Titel: Goldmacher (German Edition) Kostenlos Bücher Online Lesen
Autoren: Gisela Stelly
Vom Netzwerk:
und anheimelnd zugleich.
    »Bist du etwa schon wach?«, hörte er den Vater aus der Tiefe des zweiten Bettes mit einem gleich hoch getürmten Federberg fragen.
    »Es ist viel zu früh, um schon aufzustehen«, murmelte die Stimme dann müde über den Berg hinweg, »schlaf noch etwas weiter!«, befahl sie ihm leise.
    »Ich habe heute Geburtstag«, sagte Anton laut, kroch seitlich aus seiner Betthöhle heraus und kletterte auf den Federberg über dem Vater.
    »Das weiß ich«, antwortete der Vater leicht gereizt, er war, aufgewühlt von den Ereignissen, erst spät eingeschlafen. Schließlich setzte er sich aber dann doch auf, rieb sich die Augen, fuhr sich, es ordnend, durch sein zerzaustes Haar und musterte seinen Sohn.
    »Das war ja eine großartige Geburtstagsvorstellung, die du da gestern Abend im Weißen Bräuhaus gegeben hast«, sagte er, »meinen allerherzlichsten Glückwunsch!«
    Vorsichtig strich er seinem Sohn über die Stirn, und Anton zuckte sofort zusammen. Die Stelle unterhalb des Haaransatzes, dort, wo sich das Koppelschloss des Gürtels dieses räuberischen Riesen in seine Stirn eingedrückt hatte, war zwar über Nacht verkrustet, aber auch angeschwollen.
    Blut sei ihm übers Gesicht gelaufen, begann der Vater zu erzählen, zudem wären Hemd und Hose auch noch mit seinem Mageninhalt besudelt gewesen, die gesamte Kleidung habe er dem Nachtportier für das Zimmermädchen zum Waschen geben müssen. Und bis zum Droschkenstand habe er ihn getragen, schwer wie ein Sack Kartoffeln sei er gewesen, und wie er gerochen habe! Gott sei Dank habe die neue Jacke über der Stuhllehne gehangen!

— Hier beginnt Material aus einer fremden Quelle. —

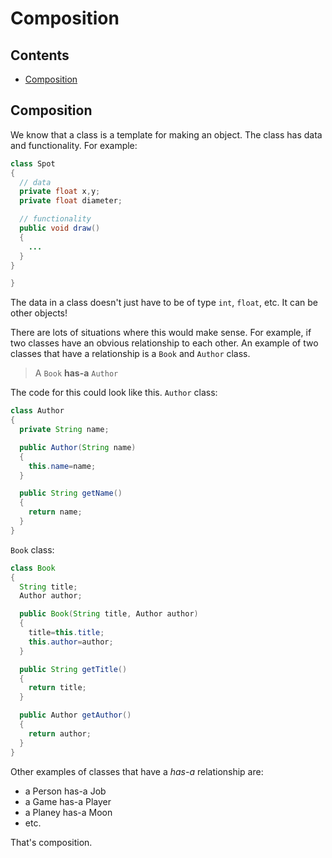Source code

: # Composition

## Contents

- [Composition](#composition)

## Composition

We know that a class is a template for making an object.  The class has data and functionality.  For example:

```java
class Spot
{
  // data
  private float x,y;
  private float diameter;

  // functionality
  public void draw()
  {
    ...
  }
}

}
```

The data in a class doesn't just have to be of type ``int``, ``float``, etc.  It can be other objects!

There are lots of situations where this would make sense.  For example, if two classes have an obvious relationship to each other.  An example of two classes that have a relationship is a ``Book`` and ``Author`` class.  

> A ``Book`` **has-a** ``Author``

The code for this could look like this.  ``Author`` class:

```java
class Author
{
  private String name;

  public Author(String name)
  {
    this.name=name;
  }

  public String getName()
  {
    return name;
  }
}

```

``Book`` class:

```java
class Book
{
  String title;
  Author author;

  public Book(String title, Author author)
  {
    title=this.title;
    this.author=author;
  }

  public String getTitle()
  {
    return title;
  }

  public Author getAuthor()
  {
    return author;
  }
}

```

Other examples of classes that have a *has-a* relationship are:

- a Person has-a Job
- a Game has-a Player
- a Planey has-a Moon
- etc.

That's composition.

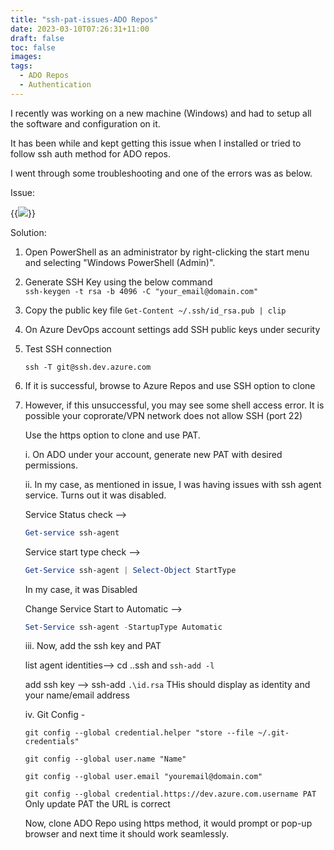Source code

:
 ```yaml
---
title: "ssh-pat-issues-ADO Repos"
date: 2023-03-10T07:26:31+11:00
draft: false
toc: false
images:
tags:
  - ADO Repos
  - Authentication
---
```

I recently was working on a new machine (Windows) and had to setup all the software and configuration on it.

It has been while and kept getting this issue when I installed or tried to follow ssh auth method for ADO repos.

I went through some troubleshooting and one of the errors was as below. 

Issue:

{{<image src="../images/ssh-pat-ado-issues-01.PNG">}}


Solution:

1. Open PowerShell as an administrator by right-clicking the start menu and selecting "Windows PowerShell (Admin)".

2. Generate SSH Key using the below command       
       ```ssh-keygen -t rsa -b 4096 -C "your_email@domain.com"```

3.  Copy the public key file ```Get-Content ~/.ssh/id_rsa.pub | clip```

4. On Azure DevOps account settings add SSH public keys under security

5. Test SSH connection 

   ```ssh -T git@ssh.dev.azure.com```
      
6. If it is successful, browse to Azure Repos and use SSH option to clone

7. However, if this unsuccessful, you may see some shell access error. It is possible your coprorate/VPN network does not allow SSH (port 22)

    Use the https option to clone and use PAT.

    i. On ADO under your account, generate new PAT with desired permissions.

    ii. In my case, as mentioned in issue, I was having issues with ssh agent service. Turns out it was disabled.

          
    Service Status check --> 
    ```powershell 
    Get-service ssh-agent
    ```

    Service start type check -->
          
    ```powershell
    Get-Service ssh-agent | Select-Object StartType
    ```

    In my case, it was Disabled

    Change Service Start to Automatic --> 
    
    ```powershell
    Set-Service ssh-agent -StartupType Automatic
    ```

    iii. Now, add the ssh key and PAT 

    list agent identities--> cd .\.ssh and ```ssh-add -l```

    add ssh key --> ssh-add ```.\id.rsa``` THis should display as identity and your name/email address
        
    iv. Git Config -

    ```git config --global credential.helper "store --file ~/.git-credentials"```

    ```git config --global user.name "Name"```

    ```git config --global user.email "youremail@domain.com"```

    ```git config --global credential.https://dev.azure.com.username PAT``` Only update PAT the URL is correct

    Now, clone ADO Repo using https method, it would prompt or pop-up browser and next time it should work seamlessly.
 

 

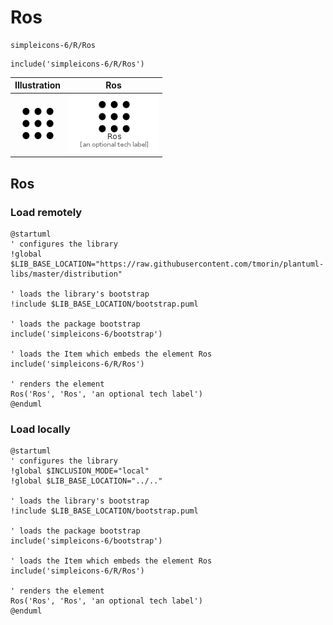 # Ros


```text
simpleicons-6/R/Ros
```

```text
include('simpleicons-6/R/Ros')
```



| Illustration | Ros |
| :---: | :---: |
| ![illustration for Illustration](../../simpleicons-6/R/Ros.png) | ![illustration for Ros](../../simpleicons-6/R/Ros.Local.png) |




## Ros

### Load remotely
```plantuml
@startuml
' configures the library
!global $LIB_BASE_LOCATION="https://raw.githubusercontent.com/tmorin/plantuml-libs/master/distribution"

' loads the library's bootstrap
!include $LIB_BASE_LOCATION/bootstrap.puml

' loads the package bootstrap
include('simpleicons-6/bootstrap')

' loads the Item which embeds the element Ros
include('simpleicons-6/R/Ros')

' renders the element
Ros('Ros', 'Ros', 'an optional tech label')
@enduml
```

### Load locally
```plantuml
@startuml
' configures the library
!global $INCLUSION_MODE="local"
!global $LIB_BASE_LOCATION="../.."

' loads the library's bootstrap
!include $LIB_BASE_LOCATION/bootstrap.puml

' loads the package bootstrap
include('simpleicons-6/bootstrap')

' loads the Item which embeds the element Ros
include('simpleicons-6/R/Ros')

' renders the element
Ros('Ros', 'Ros', 'an optional tech label')
@enduml
```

    Anton lächelte verlegen, keinesfalls wollte er mit dem Vater über das Fräulein Mizzi sprechen. Auch nicht über den räuberischen Riesen und weshalb er das Fräulein Mizzi befreien musste.
    »Kriege ich kein Geschenk?«, fragte er stattdessen schnell.
    Der Vater griff unter sein Kopfkissen, zog ein Päckchen hervor und gab es Anton. Es war recht schwer. Anton löste das bunte Band und vorsichtig das bunte Papier, mit dem es eingeschlagen war, und hielt nun ein Buch in der Hand, groß und schwer wie keins, das er sonst besaß.
    Er betrachtete die Abbildung auf dem Schutzumschlag, eine Zeichnung in Farbe, auf der im Vordergrund ein altertümlich gekleideter Mann zu sehen war, die eine Hand auf die Reling eines großen Segelschiffs gestützt. Eines seiner Beine war zur Hälfte durch eine Art Krückstock ersetzt. Sein Blick richtete sich auf den Horizont, wo ein riesiges Fischwesen aus dem Meer auftauchte.
    »Das ist Moby Dick, der weiße Wal«, erklärte der Vater, dann wies er auf den Einbeinigen, »und das ist Kapitän Ahab. Er ist von der Idee besessen, den weißen Wal zu töten, weil … – nein, ich werde dir die Geschichte nicht erzählen, du wirst sie selber lesen, vielleicht auch erst später, wenn du etwas älter bist, ›Moby Dick‹ ist ein Buch für das ganze Leben, du kannst es auch erst lesen, wenn du so alt bist wie ich, oder es immer wieder lesen, wie ich, es ist ein Buch voller Rätsel. Bekomme ich keinen Kuss?«
    Johann drückte seinen Sohn in einer aufwallenden heftigen inneren Bewegung kurz an sich. Am gestrigen Abend war er trotz des großen Schrecks, den er bekommen hatte, sehr stolz auf ihn gewesen. Anton war aus einer kurzen Ohnmacht erwacht und schnell in tiefen Schlaf gefallen und nicht aufzuwecken gewesen. Während der Fahrt mit der Droschke vom Weißen Bräuhaus durch die dunklen leeren Straßen bis ins Hotel Blaues Haus hatte er einen Vergleich für die todesmutige Kampfansage Antons an den rüpelhaften SA -Mann gefunden: Es sei wie der Kampf Davids gegen Goliath gewesen, würde er zu Katharina sagen. Er, Johann Bluhm, hätte keineswegs gewagt, sich mit dem SA -Mann anzulegen, obgleich auch ihn das grobe Benehmen gegenüber dem Fräulein Mizzi empört hatte. Gewiss, Anton wusste nicht, dass es ein SA -Mann war, dem er seinen Kopf in den Bauch rammte, er hatte wahrscheinlich überhaupt noch nie etwas von der Sturmabteilung der Nationalsozialisten gehört. Doch ganz abgesehen von der offensichtlich überlegenen Stärke dieses hünenhaften Mannes würde er, Johann Bluhm, sich niemals mit einem von der SA anlegen, er würde so unauffällig wie möglich den Ort schnell verlassen.
    Anton beugte sich zum Vater hinunter und küsste ihn zum Dank für das Geburtstagsgeschenk auf die Wange, kurz darauf schlug eine nahe Kirchturmuhr sieben Mal.